What needs to be done:
Every line of the entries below that mentions "most" is to be copied out.

Entries provided:
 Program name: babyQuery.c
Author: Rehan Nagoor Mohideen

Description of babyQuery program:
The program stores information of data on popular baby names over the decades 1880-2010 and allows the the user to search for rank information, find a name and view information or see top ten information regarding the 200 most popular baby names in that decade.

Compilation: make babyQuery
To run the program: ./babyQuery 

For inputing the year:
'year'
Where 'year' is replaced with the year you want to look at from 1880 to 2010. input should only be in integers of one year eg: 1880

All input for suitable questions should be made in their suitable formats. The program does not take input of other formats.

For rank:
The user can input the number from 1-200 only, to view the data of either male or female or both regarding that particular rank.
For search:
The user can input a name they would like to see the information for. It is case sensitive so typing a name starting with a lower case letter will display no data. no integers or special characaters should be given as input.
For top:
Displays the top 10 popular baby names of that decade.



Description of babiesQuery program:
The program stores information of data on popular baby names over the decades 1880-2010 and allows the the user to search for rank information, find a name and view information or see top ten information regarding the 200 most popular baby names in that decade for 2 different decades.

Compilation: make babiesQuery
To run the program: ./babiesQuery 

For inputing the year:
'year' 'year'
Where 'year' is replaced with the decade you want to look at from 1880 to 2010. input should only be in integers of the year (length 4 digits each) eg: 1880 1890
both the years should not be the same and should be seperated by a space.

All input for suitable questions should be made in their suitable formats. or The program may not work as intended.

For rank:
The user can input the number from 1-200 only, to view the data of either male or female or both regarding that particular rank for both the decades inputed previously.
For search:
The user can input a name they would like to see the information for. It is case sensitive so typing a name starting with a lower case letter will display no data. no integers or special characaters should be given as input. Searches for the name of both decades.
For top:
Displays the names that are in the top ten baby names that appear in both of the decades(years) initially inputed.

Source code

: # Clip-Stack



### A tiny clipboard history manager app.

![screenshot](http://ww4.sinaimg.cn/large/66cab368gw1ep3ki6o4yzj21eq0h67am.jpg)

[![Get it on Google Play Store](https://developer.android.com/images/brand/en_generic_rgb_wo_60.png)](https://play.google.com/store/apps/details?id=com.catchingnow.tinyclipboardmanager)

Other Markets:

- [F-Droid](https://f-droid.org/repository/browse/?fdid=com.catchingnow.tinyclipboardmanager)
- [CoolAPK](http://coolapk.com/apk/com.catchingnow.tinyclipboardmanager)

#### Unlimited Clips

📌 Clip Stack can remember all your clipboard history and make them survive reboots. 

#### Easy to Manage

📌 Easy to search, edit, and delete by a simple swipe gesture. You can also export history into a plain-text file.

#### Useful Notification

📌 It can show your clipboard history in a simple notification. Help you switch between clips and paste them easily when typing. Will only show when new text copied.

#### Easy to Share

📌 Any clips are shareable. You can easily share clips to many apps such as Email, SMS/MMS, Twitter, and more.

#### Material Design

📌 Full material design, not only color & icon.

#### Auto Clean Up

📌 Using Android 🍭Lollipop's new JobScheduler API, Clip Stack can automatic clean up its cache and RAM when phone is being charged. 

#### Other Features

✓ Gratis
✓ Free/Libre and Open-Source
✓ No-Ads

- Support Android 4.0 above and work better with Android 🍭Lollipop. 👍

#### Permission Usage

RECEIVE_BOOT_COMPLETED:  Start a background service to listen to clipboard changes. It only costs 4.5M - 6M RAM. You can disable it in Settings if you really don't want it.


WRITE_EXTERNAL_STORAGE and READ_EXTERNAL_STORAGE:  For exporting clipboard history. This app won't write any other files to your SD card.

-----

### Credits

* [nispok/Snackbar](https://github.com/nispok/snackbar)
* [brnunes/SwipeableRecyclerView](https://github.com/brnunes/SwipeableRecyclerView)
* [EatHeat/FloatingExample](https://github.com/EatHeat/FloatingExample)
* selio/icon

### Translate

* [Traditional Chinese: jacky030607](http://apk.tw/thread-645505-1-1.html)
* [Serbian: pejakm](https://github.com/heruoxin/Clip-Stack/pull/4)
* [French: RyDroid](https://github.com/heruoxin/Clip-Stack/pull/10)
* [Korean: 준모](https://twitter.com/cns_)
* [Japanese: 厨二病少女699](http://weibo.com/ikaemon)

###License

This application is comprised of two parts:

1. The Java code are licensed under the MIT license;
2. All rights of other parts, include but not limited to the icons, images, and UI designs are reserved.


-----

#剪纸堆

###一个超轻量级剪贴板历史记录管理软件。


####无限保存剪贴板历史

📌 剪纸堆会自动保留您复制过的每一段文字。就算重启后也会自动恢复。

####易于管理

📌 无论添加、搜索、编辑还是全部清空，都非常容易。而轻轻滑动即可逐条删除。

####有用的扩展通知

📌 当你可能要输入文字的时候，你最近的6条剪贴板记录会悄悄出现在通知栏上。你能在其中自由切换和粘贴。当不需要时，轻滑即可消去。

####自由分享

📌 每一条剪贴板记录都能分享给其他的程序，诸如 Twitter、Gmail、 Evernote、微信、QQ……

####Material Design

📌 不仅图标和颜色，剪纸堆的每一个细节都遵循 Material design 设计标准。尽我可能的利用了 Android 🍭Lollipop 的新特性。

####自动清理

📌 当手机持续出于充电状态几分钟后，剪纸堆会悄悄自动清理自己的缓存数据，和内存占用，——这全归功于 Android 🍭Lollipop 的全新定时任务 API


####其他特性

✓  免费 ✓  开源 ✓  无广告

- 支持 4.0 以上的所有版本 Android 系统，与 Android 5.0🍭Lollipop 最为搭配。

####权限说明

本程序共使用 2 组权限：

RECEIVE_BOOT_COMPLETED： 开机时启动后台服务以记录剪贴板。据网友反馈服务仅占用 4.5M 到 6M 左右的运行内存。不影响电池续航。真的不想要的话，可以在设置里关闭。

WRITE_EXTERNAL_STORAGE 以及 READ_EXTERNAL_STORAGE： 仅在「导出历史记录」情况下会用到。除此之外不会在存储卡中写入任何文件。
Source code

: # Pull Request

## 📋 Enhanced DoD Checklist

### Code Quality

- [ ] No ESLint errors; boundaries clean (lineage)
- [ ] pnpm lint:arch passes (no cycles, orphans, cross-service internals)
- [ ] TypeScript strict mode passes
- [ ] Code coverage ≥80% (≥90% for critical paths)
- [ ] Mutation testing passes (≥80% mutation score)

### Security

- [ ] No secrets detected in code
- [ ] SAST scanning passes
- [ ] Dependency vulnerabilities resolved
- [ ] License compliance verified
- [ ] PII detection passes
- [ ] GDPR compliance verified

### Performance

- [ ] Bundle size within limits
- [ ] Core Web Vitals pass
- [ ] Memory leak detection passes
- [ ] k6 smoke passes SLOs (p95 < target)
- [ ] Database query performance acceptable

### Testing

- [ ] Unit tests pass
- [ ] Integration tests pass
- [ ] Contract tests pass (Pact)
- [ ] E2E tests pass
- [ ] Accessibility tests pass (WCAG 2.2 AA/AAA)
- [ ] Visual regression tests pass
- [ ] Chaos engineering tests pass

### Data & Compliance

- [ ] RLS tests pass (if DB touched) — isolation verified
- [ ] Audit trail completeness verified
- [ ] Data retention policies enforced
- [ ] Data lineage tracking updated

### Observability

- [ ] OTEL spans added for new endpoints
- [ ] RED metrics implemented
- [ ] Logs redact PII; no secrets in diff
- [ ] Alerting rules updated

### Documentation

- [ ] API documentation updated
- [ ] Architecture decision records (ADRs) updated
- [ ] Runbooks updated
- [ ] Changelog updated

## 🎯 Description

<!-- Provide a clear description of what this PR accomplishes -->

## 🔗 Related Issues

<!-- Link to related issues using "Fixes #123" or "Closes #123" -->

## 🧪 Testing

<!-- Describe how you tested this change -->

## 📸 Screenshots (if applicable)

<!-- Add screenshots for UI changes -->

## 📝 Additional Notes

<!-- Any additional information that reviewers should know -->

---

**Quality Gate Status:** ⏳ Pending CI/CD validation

==

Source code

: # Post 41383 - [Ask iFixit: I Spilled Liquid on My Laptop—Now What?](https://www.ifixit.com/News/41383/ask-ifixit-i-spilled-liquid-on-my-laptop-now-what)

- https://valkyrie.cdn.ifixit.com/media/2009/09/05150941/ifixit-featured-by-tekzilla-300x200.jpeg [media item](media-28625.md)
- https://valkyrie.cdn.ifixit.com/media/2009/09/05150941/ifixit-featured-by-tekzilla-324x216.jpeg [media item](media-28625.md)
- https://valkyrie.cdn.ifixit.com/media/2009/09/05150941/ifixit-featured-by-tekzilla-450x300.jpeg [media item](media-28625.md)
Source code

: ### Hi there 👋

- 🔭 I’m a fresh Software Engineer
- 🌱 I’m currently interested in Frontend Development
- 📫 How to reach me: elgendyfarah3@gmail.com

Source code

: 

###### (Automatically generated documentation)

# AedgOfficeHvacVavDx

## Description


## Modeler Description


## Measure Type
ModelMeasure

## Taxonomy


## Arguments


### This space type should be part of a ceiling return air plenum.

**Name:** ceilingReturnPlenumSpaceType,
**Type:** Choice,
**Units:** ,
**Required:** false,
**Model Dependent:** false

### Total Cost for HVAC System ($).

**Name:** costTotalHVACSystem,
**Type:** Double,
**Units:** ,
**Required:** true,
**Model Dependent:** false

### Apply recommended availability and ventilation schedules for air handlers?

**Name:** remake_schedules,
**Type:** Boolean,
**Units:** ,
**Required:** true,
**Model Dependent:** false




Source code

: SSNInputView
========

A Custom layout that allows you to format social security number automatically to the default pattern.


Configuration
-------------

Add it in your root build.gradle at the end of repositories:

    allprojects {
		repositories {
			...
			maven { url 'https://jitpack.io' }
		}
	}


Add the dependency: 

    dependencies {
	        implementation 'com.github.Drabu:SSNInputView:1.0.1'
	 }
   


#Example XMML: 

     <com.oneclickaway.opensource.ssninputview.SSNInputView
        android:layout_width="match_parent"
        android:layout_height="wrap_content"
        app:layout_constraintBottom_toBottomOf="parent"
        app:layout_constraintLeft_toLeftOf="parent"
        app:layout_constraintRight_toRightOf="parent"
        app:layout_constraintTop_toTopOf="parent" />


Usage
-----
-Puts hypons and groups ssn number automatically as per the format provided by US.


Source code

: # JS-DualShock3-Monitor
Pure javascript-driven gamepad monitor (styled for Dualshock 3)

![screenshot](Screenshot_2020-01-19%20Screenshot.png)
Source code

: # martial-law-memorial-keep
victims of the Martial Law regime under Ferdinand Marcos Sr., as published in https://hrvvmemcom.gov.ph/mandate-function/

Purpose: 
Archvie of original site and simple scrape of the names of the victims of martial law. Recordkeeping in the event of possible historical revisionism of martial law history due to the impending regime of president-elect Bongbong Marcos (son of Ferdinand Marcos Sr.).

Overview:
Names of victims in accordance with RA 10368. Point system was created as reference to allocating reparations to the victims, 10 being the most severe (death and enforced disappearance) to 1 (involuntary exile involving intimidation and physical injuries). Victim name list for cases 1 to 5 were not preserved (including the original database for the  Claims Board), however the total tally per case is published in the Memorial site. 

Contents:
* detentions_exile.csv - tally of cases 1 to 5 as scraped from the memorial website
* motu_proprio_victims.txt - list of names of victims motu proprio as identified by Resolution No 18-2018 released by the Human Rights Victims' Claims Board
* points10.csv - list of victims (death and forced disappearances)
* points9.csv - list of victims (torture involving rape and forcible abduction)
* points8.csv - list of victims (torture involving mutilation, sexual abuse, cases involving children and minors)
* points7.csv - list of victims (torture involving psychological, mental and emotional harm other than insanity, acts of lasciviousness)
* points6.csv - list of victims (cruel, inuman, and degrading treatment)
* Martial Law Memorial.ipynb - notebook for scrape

Result:
The program stores information of data on popular baby names over the decades 1880-2010 and allows the the user to search for rank information, find a name and view information or see top ten information regarding the 200 most popular baby names in that decade.
The program stores information of data on popular baby names over the decades 1880-2010 and allows the the user to search for rank information, find a name and view information or see top ten information regarding the 200 most popular baby names in that decade for 2 different decades.
Names of victims in accordance with RA 10368. Point system was created as reference to allocating reparations to the victims, 10 being the most severe (death and enforced disappearance) to 1 (involuntary exile involving intimidation and physical injuries). Victim name list for cases 1 to 5 were not preserved (including the original database for the  Claims Board), however the total tally per case is published in the Memorial site. 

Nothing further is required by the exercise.